Your goal:
Without any pictures, output the records exactly as they are.

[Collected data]
[Start of section]
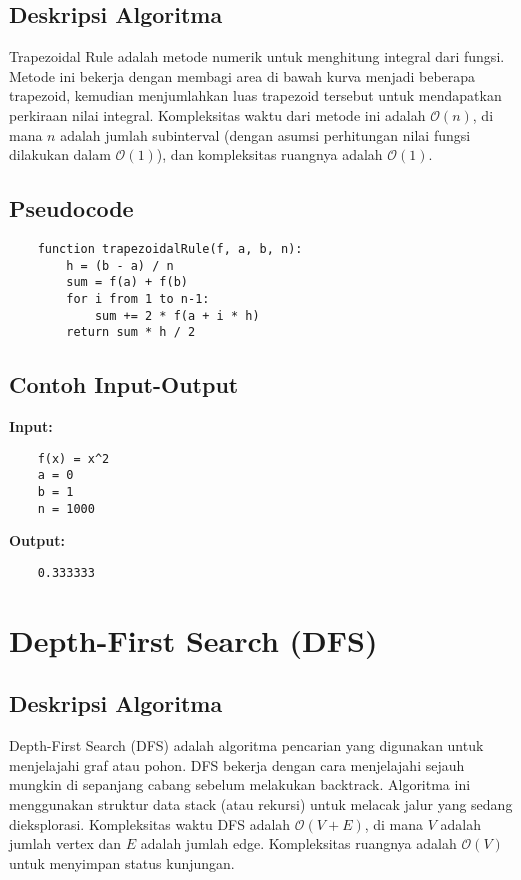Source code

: \subsection{Deskripsi Algoritma}
Trapezoidal Rule adalah metode numerik untuk menghitung integral dari fungsi. Metode ini bekerja dengan membagi area di bawah kurva menjadi beberapa trapezoid, kemudian menjumlahkan luas trapezoid tersebut untuk mendapatkan perkiraan nilai integral. Kompleksitas waktu dari metode ini adalah $\mathcal{O}(n)$, di mana $n$ adalah jumlah subinterval (dengan asumsi perhitungan nilai fungsi dilakukan dalam $\mathcal{O}(1)$), dan kompleksitas ruangnya adalah $\mathcal{O}(1)$.

\subsection{Pseudocode}
\begin{verbatim}
    function trapezoidalRule(f, a, b, n):
        h = (b - a) / n
        sum = f(a) + f(b)
        for i from 1 to n-1:
            sum += 2 * f(a + i * h)
        return sum * h / 2
\end{verbatim}

\subsection{Contoh Input-Output}
\textbf{Input:}
\begin{verbatim}
    f(x) = x^2
    a = 0
    b = 1
    n = 1000
\end{verbatim}

\textbf{Output:}
\begin{verbatim}
    0.333333
\end{verbatim}

\section{Depth-First Search (DFS)}
\label{sec:dfs-implementation}

\subsection{Deskripsi Algoritma}
Depth-First Search (DFS) adalah algoritma pencarian yang digunakan untuk menjelajahi graf atau pohon. DFS bekerja dengan cara menjelajahi sejauh mungkin di sepanjang cabang sebelum melakukan backtrack. Algoritma ini menggunakan struktur data stack (atau rekursi) untuk melacak jalur yang sedang dieksplorasi. Kompleksitas waktu DFS adalah $\mathcal{O}\left(V + E\right)$, di mana $V$ adalah jumlah vertex dan $E$ adalah jumlah edge. Kompleksitas ruangnya adalah $\mathcal{O}\left(V\right)$ untuk menyimpan status kunjungan.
[End of section]
Solution for this exercise:
Source code

: \subsection{Deskripsi Algoritma}
Trapezoidal Rule adalah metode numerik untuk menghitung integral dari fungsi. Metode ini bekerja dengan membagi area di bawah kurva menjadi beberapa trapezoid, kemudian menjumlahkan luas trapezoid tersebut untuk mendapatkan perkiraan nilai integral. Kompleksitas waktu dari metode ini adalah $\mathcal{O}(n)$, di mana $n$ adalah jumlah subinterval (dengan asumsi perhitungan nilai fungsi dilakukan dalam $\mathcal{O}(1)$), dan kompleksitas ruangnya adalah $\mathcal{O}(1)$.

\subsection{Pseudocode}
\begin{verbatim}
    function trapezoidalRule(f, a, b, n):
        h = (b - a) / n
        sum = f(a) + f(b)
        for i from 1 to n-1:
            sum += 2 * f(a + i * h)
        return sum * h / 2
\end{verbatim}

\subsection{Contoh Input-Output}
\textbf{Input:}
\begin{verbatim}
    f(x) = x^2
    a = 0
    b = 1
    n = 1000
\end{verbatim}

\textbf{Output:}
\begin{verbatim}
    0.333333
\end{verbatim}

\section{Depth-First Search (DFS)}
\label{sec:dfs-implementation}

\subsection{Deskripsi Algoritma}
Depth-First Search (DFS) adalah algoritma pencarian yang digunakan untuk menjelajahi graf atau pohon. DFS bekerja dengan cara menjelajahi sejauh mungkin di sepanjang cabang sebelum melakukan backtrack. Algoritma ini menggunakan struktur data stack (atau rekursi) untuk melacak jalur yang sedang dieksplorasi. Kompleksitas waktu DFS adalah $\mathcal{O}\left(V + E\right)$, di mana $V$ adalah jumlah vertex dan $E$ adalah jumlah edge. Kompleksitas ruangnya adalah $\mathcal{O}\left(V\right)$ untuk menyimpan status kunjungan.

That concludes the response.